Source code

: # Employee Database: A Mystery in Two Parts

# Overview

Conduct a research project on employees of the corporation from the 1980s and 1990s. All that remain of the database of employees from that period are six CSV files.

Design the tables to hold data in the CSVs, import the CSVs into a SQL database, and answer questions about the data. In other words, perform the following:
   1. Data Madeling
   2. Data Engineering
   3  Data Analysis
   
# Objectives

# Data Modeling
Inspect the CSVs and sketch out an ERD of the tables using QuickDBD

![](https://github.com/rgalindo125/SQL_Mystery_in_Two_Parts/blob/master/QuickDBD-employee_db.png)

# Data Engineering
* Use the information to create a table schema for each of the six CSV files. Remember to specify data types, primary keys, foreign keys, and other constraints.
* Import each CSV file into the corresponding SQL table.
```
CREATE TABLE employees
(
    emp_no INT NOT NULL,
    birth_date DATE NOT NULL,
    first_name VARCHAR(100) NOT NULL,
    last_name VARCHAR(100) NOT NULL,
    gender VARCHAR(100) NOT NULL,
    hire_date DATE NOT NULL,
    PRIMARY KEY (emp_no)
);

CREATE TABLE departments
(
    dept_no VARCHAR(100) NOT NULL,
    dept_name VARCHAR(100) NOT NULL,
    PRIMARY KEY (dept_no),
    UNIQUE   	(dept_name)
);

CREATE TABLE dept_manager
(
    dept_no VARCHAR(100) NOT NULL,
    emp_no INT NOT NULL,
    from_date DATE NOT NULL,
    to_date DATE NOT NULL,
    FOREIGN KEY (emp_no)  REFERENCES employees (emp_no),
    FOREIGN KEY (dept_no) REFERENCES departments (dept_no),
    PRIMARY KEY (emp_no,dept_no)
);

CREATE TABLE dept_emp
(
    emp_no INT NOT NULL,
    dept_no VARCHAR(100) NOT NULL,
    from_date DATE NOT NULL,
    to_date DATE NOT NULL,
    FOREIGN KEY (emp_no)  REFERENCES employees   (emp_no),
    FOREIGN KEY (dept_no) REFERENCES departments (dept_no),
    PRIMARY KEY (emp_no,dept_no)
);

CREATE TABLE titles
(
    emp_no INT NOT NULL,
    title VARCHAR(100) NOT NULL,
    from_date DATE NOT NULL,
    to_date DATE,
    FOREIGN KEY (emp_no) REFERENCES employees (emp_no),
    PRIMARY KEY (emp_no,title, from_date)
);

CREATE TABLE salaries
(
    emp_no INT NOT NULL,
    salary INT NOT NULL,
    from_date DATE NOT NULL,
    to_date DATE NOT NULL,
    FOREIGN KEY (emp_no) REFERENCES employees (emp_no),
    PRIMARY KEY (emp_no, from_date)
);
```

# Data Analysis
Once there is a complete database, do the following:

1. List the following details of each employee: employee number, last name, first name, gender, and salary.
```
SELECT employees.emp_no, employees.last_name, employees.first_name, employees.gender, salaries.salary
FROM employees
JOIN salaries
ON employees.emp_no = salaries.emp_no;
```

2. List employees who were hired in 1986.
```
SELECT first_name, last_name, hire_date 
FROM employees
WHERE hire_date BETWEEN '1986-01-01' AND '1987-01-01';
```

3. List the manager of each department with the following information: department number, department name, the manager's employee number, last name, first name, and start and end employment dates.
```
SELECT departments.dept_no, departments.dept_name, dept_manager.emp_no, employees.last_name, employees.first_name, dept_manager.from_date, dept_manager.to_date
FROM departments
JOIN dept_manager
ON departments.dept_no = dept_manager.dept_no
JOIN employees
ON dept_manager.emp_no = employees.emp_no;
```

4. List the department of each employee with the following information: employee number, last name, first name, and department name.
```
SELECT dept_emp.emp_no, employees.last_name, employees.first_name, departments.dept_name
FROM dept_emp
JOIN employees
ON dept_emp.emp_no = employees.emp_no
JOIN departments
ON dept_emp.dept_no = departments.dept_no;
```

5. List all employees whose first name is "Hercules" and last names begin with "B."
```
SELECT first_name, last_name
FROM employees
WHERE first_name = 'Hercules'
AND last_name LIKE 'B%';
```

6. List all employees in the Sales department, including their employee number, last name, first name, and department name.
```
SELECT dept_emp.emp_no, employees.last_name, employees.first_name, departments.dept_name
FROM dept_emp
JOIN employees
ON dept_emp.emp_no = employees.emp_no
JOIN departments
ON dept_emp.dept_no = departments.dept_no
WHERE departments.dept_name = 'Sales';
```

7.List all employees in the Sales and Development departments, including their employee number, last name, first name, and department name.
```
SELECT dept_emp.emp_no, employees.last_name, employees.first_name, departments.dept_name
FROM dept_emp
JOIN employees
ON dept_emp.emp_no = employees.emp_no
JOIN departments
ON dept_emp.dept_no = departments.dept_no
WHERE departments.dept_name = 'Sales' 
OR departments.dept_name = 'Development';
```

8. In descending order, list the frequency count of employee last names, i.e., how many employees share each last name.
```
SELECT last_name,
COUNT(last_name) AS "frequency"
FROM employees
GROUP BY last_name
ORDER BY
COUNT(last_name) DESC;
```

BRIEF :: Return the records exactly, every line included.

RESPONSE TO THIS TASK ::
Source code

: # Employee Database: A Mystery in Two Parts

# Overview

Conduct a research project on employees of the corporation from the 1980s and 1990s. All that remain of the database of employees from that period are six CSV files.

Design the tables to hold data in the CSVs, import the CSVs into a SQL database, and answer questions about the data. In other words, perform the following:
   1. Data Madeling
   2. Data Engineering
   3  Data Analysis
   
# Objectives

# Data Modeling
Inspect the CSVs and sketch out an ERD of the tables using QuickDBD

![](https://github.com/rgalindo125/SQL_Mystery_in_Two_Parts/blob/master/QuickDBD-employee_db.png)

# Data Engineering
* Use the information to create a table schema for each of the six CSV files. Remember to specify data types, primary keys, foreign keys, and other constraints.
* Import each CSV file into the corresponding SQL table.
```
CREATE TABLE employees
(
    emp_no INT NOT NULL,
    birth_date DATE NOT NULL,
    first_name VARCHAR(100) NOT NULL,
    last_name VARCHAR(100) NOT NULL,
    gender VARCHAR(100) NOT NULL,
    hire_date DATE NOT NULL,
    PRIMARY KEY (emp_no)
);

CREATE TABLE departments
(
    dept_no VARCHAR(100) NOT NULL,
    dept_name VARCHAR(100) NOT NULL,
    PRIMARY KEY (dept_no),
    UNIQUE   	(dept_name)
);

CREATE TABLE dept_manager
(
    dept_no VARCHAR(100) NOT NULL,
    emp_no INT NOT NULL,
    from_date DATE NOT NULL,
    to_date DATE NOT NULL,
    FOREIGN KEY (emp_no)  REFERENCES employees (emp_no),
    FOREIGN KEY (dept_no) REFERENCES departments (dept_no),
    PRIMARY KEY (emp_no,dept_no)
);

CREATE TABLE dept_emp
(
    emp_no INT NOT NULL,
    dept_no VARCHAR(100) NOT NULL,
    from_date DATE NOT NULL,
    to_date DATE NOT NULL,
    FOREIGN KEY (emp_no)  REFERENCES employees   (emp_no),
    FOREIGN KEY (dept_no) REFERENCES departments (dept_no),
    PRIMARY KEY (emp_no,dept_no)
);

CREATE TABLE titles
(
    emp_no INT NOT NULL,
    title VARCHAR(100) NOT NULL,
    from_date DATE NOT NULL,
    to_date DATE,
    FOREIGN KEY (emp_no) REFERENCES employees (emp_no),
    PRIMARY KEY (emp_no,title, from_date)
);

CREATE TABLE salaries
(
    emp_no INT NOT NULL,
    salary INT NOT NULL,
    from_date DATE NOT NULL,
    to_date DATE NOT NULL,
    FOREIGN KEY (emp_no) REFERENCES employees (emp_no),
    PRIMARY KEY (emp_no, from_date)
);
```

# Data Analysis
Once there is a complete database, do the following:

1. List the following details of each employee: employee number, last name, first name, gender, and salary.
```
SELECT employees.emp_no, employees.last_name, employees.first_name, employees.gender, salaries.salary
FROM employees
JOIN salaries
ON employees.emp_no = salaries.emp_no;
```

2. List employees who were hired in 1986.
```
SELECT first_name, last_name, hire_date 
FROM employees
WHERE hire_date BETWEEN '1986-01-01' AND '1987-01-01';
```

3. List the manager of each department with the following information: department number, department name, the manager's employee number, last name, first name, and start and end employment dates.
```
SELECT departments.dept_no, departments.dept_name, dept_manager.emp_no, employees.last_name, employees.first_name, dept_manager.from_date, dept_manager.to_date
FROM departments
JOIN dept_manager
ON departments.dept_no = dept_manager.dept_no
JOIN employees
ON dept_manager.emp_no = employees.emp_no;
```

4. List the department of each employee with the following information: employee number, last name, first name, and department name.
```
SELECT dept_emp.emp_no, employees.last_name, employees.first_name, departments.dept_name
FROM dept_emp
JOIN employees
ON dept_emp.emp_no = employees.emp_no
JOIN departments
ON dept_emp.dept_no = departments.dept_no;
```

5. List all employees whose first name is "Hercules" and last names begin with "B."
```
SELECT first_name, last_name
FROM employees
WHERE first_name = 'Hercules'
AND last_name LIKE 'B%';
```

6. List all employees in the Sales department, including their employee number, last name, first name, and department name.
```
SELECT dept_emp.emp_no, employees.last_name, employees.first_name, departments.dept_name
FROM dept_emp
JOIN employees
ON dept_emp.emp_no = employees.emp_no
JOIN departments
ON dept_emp.dept_no = departments.dept_no
WHERE departments.dept_name = 'Sales';
```

7.List all employees in the Sales and Development departments, including their employee number, last name, first name, and department name.
```
SELECT dept_emp.emp_no, employees.last_name, employees.first_name, departments.dept_name
FROM dept_emp
JOIN employees
ON dept_emp.emp_no = employees.emp_no
JOIN departments
ON dept_emp.dept_no = departments.dept_no
WHERE departments.dept_name = 'Sales' 
OR departments.dept_name = 'Development';
```

8. In descending order, list the frequency count of employee last names, i.e., how many employees share each last name.
```
SELECT last_name,
COUNT(last_name) AS "frequency"
FROM employees
GROUP BY last_name
ORDER BY
COUNT(last_name) DESC;
```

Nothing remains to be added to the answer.